» Provided data
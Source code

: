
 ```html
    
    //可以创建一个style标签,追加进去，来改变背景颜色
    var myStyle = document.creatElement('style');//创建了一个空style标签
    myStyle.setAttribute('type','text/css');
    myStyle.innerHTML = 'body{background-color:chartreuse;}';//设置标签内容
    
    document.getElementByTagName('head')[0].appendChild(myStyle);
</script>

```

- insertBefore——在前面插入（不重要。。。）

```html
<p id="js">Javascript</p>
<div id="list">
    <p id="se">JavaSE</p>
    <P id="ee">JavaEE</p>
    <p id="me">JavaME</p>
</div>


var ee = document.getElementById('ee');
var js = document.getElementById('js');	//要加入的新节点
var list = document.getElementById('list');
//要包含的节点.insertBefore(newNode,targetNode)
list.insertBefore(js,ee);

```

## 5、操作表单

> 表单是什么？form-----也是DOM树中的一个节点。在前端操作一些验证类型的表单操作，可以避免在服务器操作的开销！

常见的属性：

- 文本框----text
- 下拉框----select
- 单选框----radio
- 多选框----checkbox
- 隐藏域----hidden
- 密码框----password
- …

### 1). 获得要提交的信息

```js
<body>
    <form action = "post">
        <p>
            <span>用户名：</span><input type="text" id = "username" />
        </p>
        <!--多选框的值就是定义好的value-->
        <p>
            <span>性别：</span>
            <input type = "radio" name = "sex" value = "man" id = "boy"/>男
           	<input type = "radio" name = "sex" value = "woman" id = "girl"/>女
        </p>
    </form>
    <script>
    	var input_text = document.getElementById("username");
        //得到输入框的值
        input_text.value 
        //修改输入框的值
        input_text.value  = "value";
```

» Directions
In the data above, each line holding "type" is to be found and copied.

» Task answer
    myStyle.setAttribute('type','text/css');
            <span>用户名：</span><input type="text" id = "username" />
            <input type = "radio" name = "sex" value = "man" id = "boy"/>男
           	<input type = "radio" name = "sex" value = "woman" id = "girl"/>女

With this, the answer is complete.